The menu is a brief listing of an odd range of dishes I have never heard of. Upon sitting down, staring with a bit of wonderment at my menu, an elderly man shuffled to my table and cleared his throat softly. “Do you want to order?” He asked with a slightly off British accent. A bit startled, I picked a dish, and placed my order. Whisps of gray hair clinging to his otherwise bald head, the man shuffled off. Shortly afterward, ushered by a younger man, my sali chicken arrived. It was a steaming mound of aromatic, soft stewed chicken stew placed atop a pile of crisp potato sticks (think French’s, but fresh and much, much better). For dessert I got a caramel pudding which came with a rich, mildly burnt sauce and a smooth velvety custard.
While I ate, I watched the old man shuffled around the café, stopping occasionally to make small talk with his customers. I frequently make back stories for strangers in my head, and for once I had the opportunity to be proven right. Mr. Kohinoor made several stops at my table, and slowly released the story of his restaurant. As I guessed, he was the owner of the restaurant, and the son of the original lease holder. The other elderly fellow stooping over a cup of coffee in the rear was his brother. The smiley middle aged man behind the counter up front was his son, next in line to inherit the business. The family is Parsee (a religion of Persians kicked out of Persia in the eighth and ninth century by the incoming Muslims who have maintained relative cultural cohesiveness in Mumbai and are popularly known for their manner of disposal of bodies – feeding them to vultures so as not to taint the sacred elements of air, fire, water, or earth with the flesh of the dead). Along with his stories, Mr. Kohinoor made some cheeky some jabs at political figures in India and abroad, instructed me on how to eat it properly, chastised me for reading during a meal, asked about where I am from and where I am going, gave me advice on my travels, and (a bit creepily) suggested I check out the red light district of Mumbai.
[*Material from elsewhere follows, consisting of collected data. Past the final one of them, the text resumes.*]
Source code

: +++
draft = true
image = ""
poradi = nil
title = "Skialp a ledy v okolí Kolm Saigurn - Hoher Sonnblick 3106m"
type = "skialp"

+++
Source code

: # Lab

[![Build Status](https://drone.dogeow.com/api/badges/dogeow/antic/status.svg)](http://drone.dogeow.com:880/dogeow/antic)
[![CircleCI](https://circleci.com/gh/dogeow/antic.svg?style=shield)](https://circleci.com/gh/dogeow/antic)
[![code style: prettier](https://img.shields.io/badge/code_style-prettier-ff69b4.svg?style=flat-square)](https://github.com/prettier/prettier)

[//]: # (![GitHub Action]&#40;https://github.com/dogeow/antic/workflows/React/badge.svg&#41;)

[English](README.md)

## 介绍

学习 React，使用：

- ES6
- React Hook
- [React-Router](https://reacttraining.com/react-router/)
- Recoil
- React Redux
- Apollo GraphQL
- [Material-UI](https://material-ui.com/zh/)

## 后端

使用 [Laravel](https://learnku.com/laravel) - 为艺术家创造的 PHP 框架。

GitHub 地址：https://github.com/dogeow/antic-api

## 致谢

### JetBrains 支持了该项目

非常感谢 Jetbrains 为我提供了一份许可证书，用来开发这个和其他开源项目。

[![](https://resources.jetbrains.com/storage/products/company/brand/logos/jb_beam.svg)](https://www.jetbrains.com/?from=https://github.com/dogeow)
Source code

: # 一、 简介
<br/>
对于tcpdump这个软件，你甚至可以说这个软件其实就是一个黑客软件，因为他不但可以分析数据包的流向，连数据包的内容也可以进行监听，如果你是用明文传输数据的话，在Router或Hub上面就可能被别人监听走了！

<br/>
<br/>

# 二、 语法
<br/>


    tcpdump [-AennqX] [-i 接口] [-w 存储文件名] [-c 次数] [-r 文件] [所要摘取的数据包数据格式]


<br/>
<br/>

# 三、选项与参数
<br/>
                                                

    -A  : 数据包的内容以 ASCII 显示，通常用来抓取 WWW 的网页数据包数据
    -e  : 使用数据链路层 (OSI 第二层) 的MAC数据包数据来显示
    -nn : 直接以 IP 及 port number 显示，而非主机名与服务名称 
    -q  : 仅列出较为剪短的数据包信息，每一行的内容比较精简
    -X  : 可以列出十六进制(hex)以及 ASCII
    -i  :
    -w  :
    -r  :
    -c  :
The meal was tasty and the company was great, but the cherry on top was the napkins. Printed above the logo is the restaurant’s motto: “There is no love greater than the love of eating.” Not a phrase I would like to defend in court, but a sentiment I am quite partial to.Overall, it was just what a dining experience should be. Quick, but not rushed. Comfortable but not casual. Kind and earnest. Low cost, but not cheap. So, what I am trying to say is that if you are ever in Mumbai and looking for a delightful meal go to Britannia Restaurant, it’s on Sprott Road in Ballard Estate. While I was in Mumbai I had a number of really great meals – and since getting to Kerala I have continued to eat quite well, but this little gem was a stand out.